The smart metering industry is right to accelerate its transition toward post-quantum cryptography (PQC). With the DLMS User Association finalizing Suite 3, introducing ML-KEM for key encapsulation and ML-DSA for digital signatures — the sector is preparing for the day quantum computers can break today’s classical public-key cryptography.
Regulatory timelines make this transition unavoidable. CNSA 2.0 requirements begin impacting new deployments as early as 2027, while European regulatory frameworks are expected to follow closely behind.
But quantum computing is not the only threat reshaping the security landscape.
AI Changes the Threat Model
Modern AI systems are dramatically accelerating reverse engineering and vulnerability discovery. Firmware binaries, protocol state machines, cryptographic flows, and implementation weaknesses can now be analysed at a speed and scale far beyond traditional manual approaches.

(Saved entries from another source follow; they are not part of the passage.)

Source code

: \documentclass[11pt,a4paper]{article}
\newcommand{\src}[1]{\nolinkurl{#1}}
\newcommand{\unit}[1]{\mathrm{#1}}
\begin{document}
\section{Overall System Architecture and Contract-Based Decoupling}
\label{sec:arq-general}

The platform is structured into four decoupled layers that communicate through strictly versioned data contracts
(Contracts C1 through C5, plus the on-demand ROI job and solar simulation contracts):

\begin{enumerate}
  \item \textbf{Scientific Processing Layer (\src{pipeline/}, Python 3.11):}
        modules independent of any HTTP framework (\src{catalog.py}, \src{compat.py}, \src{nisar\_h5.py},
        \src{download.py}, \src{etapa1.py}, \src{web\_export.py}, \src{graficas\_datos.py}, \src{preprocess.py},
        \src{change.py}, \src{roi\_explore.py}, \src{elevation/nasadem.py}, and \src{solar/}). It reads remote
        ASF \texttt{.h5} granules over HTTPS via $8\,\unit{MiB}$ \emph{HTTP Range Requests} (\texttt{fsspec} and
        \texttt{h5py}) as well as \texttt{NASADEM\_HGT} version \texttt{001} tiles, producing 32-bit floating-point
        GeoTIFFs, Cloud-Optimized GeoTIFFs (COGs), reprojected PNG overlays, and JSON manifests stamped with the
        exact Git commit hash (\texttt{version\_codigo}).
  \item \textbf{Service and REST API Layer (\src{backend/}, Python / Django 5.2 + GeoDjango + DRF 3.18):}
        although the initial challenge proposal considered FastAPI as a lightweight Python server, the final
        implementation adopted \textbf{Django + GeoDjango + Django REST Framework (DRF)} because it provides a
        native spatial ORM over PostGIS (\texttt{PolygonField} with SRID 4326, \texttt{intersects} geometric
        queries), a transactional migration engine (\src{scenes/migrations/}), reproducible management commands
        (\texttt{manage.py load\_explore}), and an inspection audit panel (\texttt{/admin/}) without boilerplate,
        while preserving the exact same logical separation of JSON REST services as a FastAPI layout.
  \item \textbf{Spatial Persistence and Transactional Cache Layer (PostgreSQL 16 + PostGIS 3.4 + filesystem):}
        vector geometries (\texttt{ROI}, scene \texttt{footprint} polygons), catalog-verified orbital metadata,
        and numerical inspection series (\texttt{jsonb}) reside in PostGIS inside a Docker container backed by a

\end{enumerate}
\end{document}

In smart metering environments, this creates a significant challenge. DLMS/COSEM stacks may still contain:
- access-control logic flaws
- parser vulnerabilities
- timing side-channel exposures
- insecure firmware update mechanisms
Even a device implementing post-quantum cryptography can remain exposed if attackers identify and exploit weaknesses in the surrounding software environment.
The industry must now design for a new reality: quantum-resistant cryptography alone is not sufficient if the underlying security architecture remains software-dependent.
Why Hardware Boundaries Matter
This is where hardware-rooted security becomes critical.
A dedicated, isolated Secure Element (SE) establishes a physical security boundary between sensitive cryptographic assets and the application environment. Cryptographic keys are generated and stored inside the secure boundary and never exposed in plaintext. Sensitive operations execute in an isolated environment protected against side-channel and fault-injection attacks.
This architectural model significantly reduces the software attack surface available to AI-assisted analysis and automated exploitation techniques.
The DLMS roadmap already reflects this evolution. Suite 3 / PQC is not only about adopting new algorithms, it also introduces the requirement for a PQC-ready Secure Element capable of supporting long-term cryptographic resilience.
This transition is further detailed in the DLMS-UA Post-Quantum Cryptography Position Paper 2025, which outlines the industry’s evolving requirements for quantum-resistant cryptography and secure hardware architectures.
https://www.dlms.com/knowledge-hub/
Requirements for Next-Generation Smart Meters
Devices being designed today will remain deployed well into the 2040s. Security decisions made now will define the resilience of critical infrastructure for decades.
For next-generation smart metering systems, Secure Elements should provide:
- Physical isolation from the application processor through a minimal and auditable interface
- Native support for post-quantum cryptographic operations
- Secure update capabilities to support evolving standards over long device lifecycles
- Resistance against physical and side-channel attacks
- Certification aligned with Common Criteria security requirements
These capabilities are increasingly important as regulations such as the Cyber Resilience Act (CRA) introduce stronger expectations around long-term vulnerability management and secure update mechanisms.
Building Long-Term Trust in Critical Infrastructure
The transition to post-quantum cryptography is essential. But in long-life connected infrastructures such as smart metering, security cannot rely on algorithms alone.
As AI accelerates software analysis and attack automation, the industry must strengthen the architectural foundations of device security itself.
Hardware-rooted trust, implemented through certified Secure Elements, is becoming a key component in building resilient, future-ready smart metering infrastructures.